■ **REQUIREMENT**
Out of the records below, copy all lines in which the word "show" occurs.

■ **RECORDS TO PROCESS**
◇ ◇ ◇ ◇ ◇ ◇ ◇

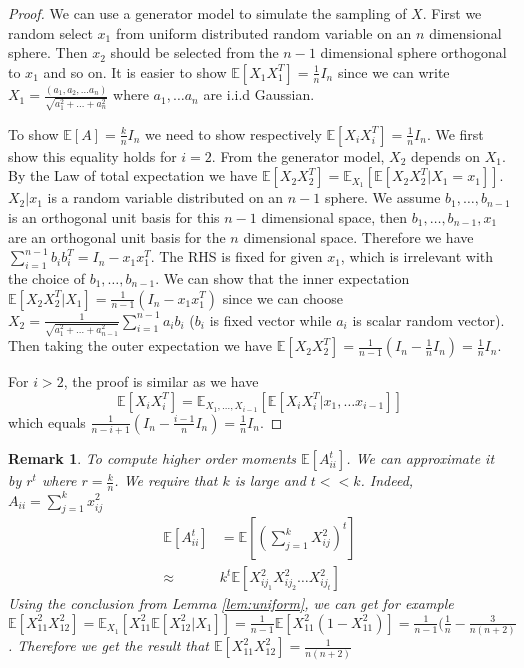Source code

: \documentclass{article}
\def\E{\mathbb{E}}
\newtheorem{remark}{Remark}
\begin{document}
\begin{proof}
We can use a generator model to simulate the sampling of $X$.
First we random select $x_1$
from uniform distributed random variable on an $n$ dimensional sphere.
Then $x_2$ should be selected from the $n-1$ dimensional sphere
orthogonal to $x_1$ and so on.
It is easier to show $\E[X_1X_1^T] = \frac{1}{n} I_n$
since we can write
$X_1 = \frac{(a_1, a_2, \dots a_n) }{\sqrt{a_1^2+\dots + a_n^2}}$
where $a_1, \dots a_n$ are i.i.d Gaussian.

To show $\E[A]=\frac{k}{n}I_n$ we need to show respectively
$\E[X_iX_i^T]=\frac{1}{n} I_n$.
We first show this equality holds for $i=2$.
From the generator model, $X_2$ depends on $X_1$.
By the Law of total expectation we have
$\E[X_2 X_2^T] = \E_{X_1}[\E[X_2 X_2^T |X_1 = x_1]]$.
$X_2 | x_1$ is a random variable distributed on an $n-1$ sphere.
We assume $b_1, \dots, b_{n-1}$ is an orthogonal unit basis
for this $n-1$ dimensional space,
then $b_1, \dots, b_{n-1}, x_1$ are an orthogonal unit basis
for the $n$ dimensional space. Therefore we have
$\sum_{i=1}^{n-1} b_i b_i^T = I_n -  x_1 x_1^T $.
The RHS is fixed for given $x_1$,
which is irrelevant with the choice of $b_1, \dots, b_{n-1}$.
We can show that the inner expectation
$\E[X_2 X_2^T |X_1] = \frac{1}{n-1}(I_n - x_1 x_1^T)$
since we can choose
$X_2 = \frac{1}{\sqrt{a_1^2 + \dots + a_{n-1}^2}}\sum_{i=1}^{n-1} a_i b_i$
($b_i$ is fixed vector while $a_i$ is scalar random vector).
Then taking the outer expectation we have
$\E[X_2 X_2^T] = \frac{1}{n-1} (I_n - \frac{1}{n} I_n) = \frac{1}{n} I_n$.

For $i>2$, the proof is similar as we have
$$
\E[X_i X_i^T] =
\E_{X_1, \dots, X_{i-1}} [\E[X_i X_i^T | x_1, \dots x_{i-1}]]
$$
which equals $\frac{1}{n-i+1}(I_n - \frac{i-1}{n} I_n) = \frac{1}{n} I_n$.
\end{proof}
\begin{remark}
To compute higher order moments $\E[A_{ii}^t]$.
We can approximate it by $r^t$ where $r=\frac{k}{n}$.
We require that $k$ is large and  $ t << k$.
Indeed, $A_{ii} = \sum_{j=1}^k x_{ij}^2$
\begin{align*}
\E[A^t_{ii}] & = \E[(\sum_{j=1}^k X_{ij}^2)^t] \\
\approx & k^t \E[X^2_{ij_1}X^2_{ij_2}\dots X^2_{ij_t}]
\end{align*}
Using the conclusion from Lemma \ref{lem:uniform},
we can get for example $\E[X_{11}^2 X_{12}^2]
= \E_{X_1}[X_{11}^2 \E[ X^2_{12}| X_1]]
= \frac{1}{n-1}\E[X_{11}^2 ( 1 - X_{11}^2 )] = \frac{1}{n-1}(\frac{1}{n} - \frac{3}{n(n+2)}$.
Therefore we get the result that $\E[X_{11}^2 X_{12}^2]  =  \frac{1}{n(n+2)}$
\end{remark}
\end{document}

◇ ◇ ◇ ◇ ◇ ◇ ◇

■ **RESULT**
It is easier to show $\E[X_1X_1^T] = \frac{1}{n} I_n$
To show $\E[A]=\frac{k}{n}I_n$ we need to show respectively
We first show this equality holds for $i=2$.
We can show that the inner expectation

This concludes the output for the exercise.